Free empowerment from straitjacket of last-mile retail
The local trading store in Vaalbank, Eastern Cape, the village I come from, had a faded sign that was visible as you went into the store proper. It indicated that some “Mr Brown” had once owned the store.
While whites had a virtual monopoly on the rural trade by geographic area and race in some peri-urban areas, there were some well-to-do Africans who formally undertook this retail trade from the late 19th century in rural villages.
A September 1903 gazette from the Cape that listed commercial licences issued for butchers, ostrich feather merchants, importers and general dealers made mention of one Emmet Gxilishe, who was issued a general dealer licence in Vaalbank for £1.10.

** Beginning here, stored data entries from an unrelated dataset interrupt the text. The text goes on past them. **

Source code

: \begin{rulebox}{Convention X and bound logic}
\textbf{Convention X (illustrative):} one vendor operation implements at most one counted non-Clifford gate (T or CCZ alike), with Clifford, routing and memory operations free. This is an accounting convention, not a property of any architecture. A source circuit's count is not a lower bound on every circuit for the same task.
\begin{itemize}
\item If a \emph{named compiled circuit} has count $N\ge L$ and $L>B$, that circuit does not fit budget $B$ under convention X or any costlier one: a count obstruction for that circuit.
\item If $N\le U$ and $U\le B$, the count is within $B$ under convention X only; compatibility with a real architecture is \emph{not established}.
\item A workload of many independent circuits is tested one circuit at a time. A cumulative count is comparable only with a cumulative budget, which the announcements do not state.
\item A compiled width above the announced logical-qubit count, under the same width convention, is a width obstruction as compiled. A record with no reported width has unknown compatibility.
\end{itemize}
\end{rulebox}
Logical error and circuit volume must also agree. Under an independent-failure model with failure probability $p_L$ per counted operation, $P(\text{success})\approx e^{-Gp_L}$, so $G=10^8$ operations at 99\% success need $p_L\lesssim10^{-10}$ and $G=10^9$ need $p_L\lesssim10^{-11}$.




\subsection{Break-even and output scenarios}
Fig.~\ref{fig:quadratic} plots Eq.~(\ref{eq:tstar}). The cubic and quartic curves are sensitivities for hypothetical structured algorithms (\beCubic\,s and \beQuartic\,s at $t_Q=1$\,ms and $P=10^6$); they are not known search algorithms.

In the same notice one Daniel Boto, who coincidentally was the grandfather of the main student leader of the 1976 Soweto uprising, Tsietsi Mashinini, was also listed as a recipient of a general dealer licence, this one in Bengu, another village in the Glen Grey area, for which he paid £3.

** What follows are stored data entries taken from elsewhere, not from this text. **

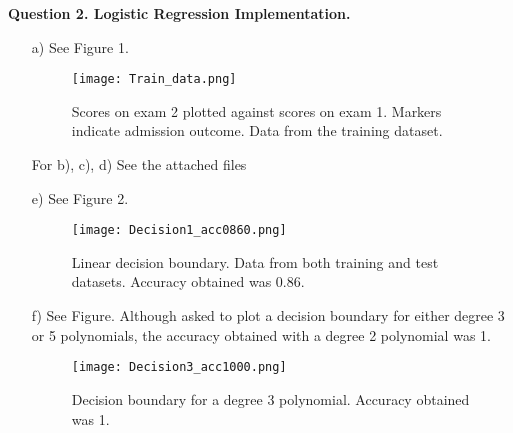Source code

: \documentclass[12pt]{article}
\begin{document}
\noindent\textbf{Question 2. Logistic Regression Implementation. }
\begin{enumerate}
    \item[a)] See Figure 1.
    \begin{figure}[h]
        \centering
        \texttt{[image: Train\_data.png]}
        \caption{Scores on exam 2 plotted against scores on exam 1. Markers indicate admission outcome. Data from the training dataset.}
    \end{figure}
    \item[For] b), c), d) See the attached files
    \item[e)] See Figure 2.
    \begin{figure}[h]
        \centering
        \texttt{[image: Decision1\_acc0860.png]}
        \caption{Linear decision boundary. Data from both training and test datasets. Accuracy obtained was 0.86.}
    \end{figure}
    \item[f)] See Figure. Although asked to plot a decision boundary for either degree 3 or 5 polynomials, the accuracy obtained with a degree 2 polynomial was 1.
    \begin{figure}[h]
        \centering
        \texttt{[image: Decision3\_acc1000.png]}
        \caption{Decision boundary for a degree 3 polynomial. Accuracy obtained was 1.}
    \end{figure}
\end{enumerate}
\end{document}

In this way Gxilishe and Boto were generational predecessors to the owner of “Mr Brown’s” store that I knew — “Tishala” as we called him. As his moniker suggests, Mr Jaxa (Tishala) had been a teacher. Through the support of the then Xhosa Development Corporation, people like Tishala managed to get the licence or concession to oversee the village trading monopolies. These early waves of empowerment that predated the “broad-based” variant of the democratic era were all, unsurprisingly, initially focused on retail general dealers.
I thought of this as I reflected last week on the two decades since the institution of the Broad-Based BEE Act in April 2004. Speaking at the Black Industrialists & Exporters Conference last week, veteran businessperson Anna Mokgokong lamented barriers to entry and advance “up these value chains”. She raised further concern about a common paradigm that insists on making the policy areas of concern for black entrepreneurs automatically synonymous with those of “small business”.
Unlike in the early 1900s, or even prior to 1994, the interests of black business are not solely synonymous with a small intermediary type of presence, often in the retail end of value chains. As the conference showed, they are advancing in a wide array of industrial and other commercial sectors. But they still need enabling policy support. But how?
The state toolbox used to shift spatial patterns of industrial investment towards underdeveloped parts of the country — using development financing, public procurement and the management of administered price impacts on firm-level cost buildups — has to be linked to BBBEE’s functioning in the policy mix.
Recognising that extricating empowerment from the straitjacket of last-mile retail or an intermediary focus, has been met with resistance by influential lobbies in sectors such as tourism, water licensing and even in export agriculture, highlights areas of consideration for policy design improvement.
This will require strengthening the processes and outcomes of sector codes to be reviewed or initiated and their role in outlining the terms on which licences, concessions or other authorisations are issued by the state.
The scaling and assemblage of resources linked to empowerment policy provisions will be crucial in future. Developments towards this end — such as the transformation fund in the automotive sector and the Localisation Support Fund — are welcome embryonic manifestations of a far larger and targeted “superfund”.
That superfund’s investment activities will crowd in funds and commitments such as those from equity equivalent investment schemes, firm and industry-level enterprise and supplier development funds and other similar initiatives, to achieve positive effects at scale.
In undertaking some of these reforms, empowerment must be distinguishable in substance from earlier experiments.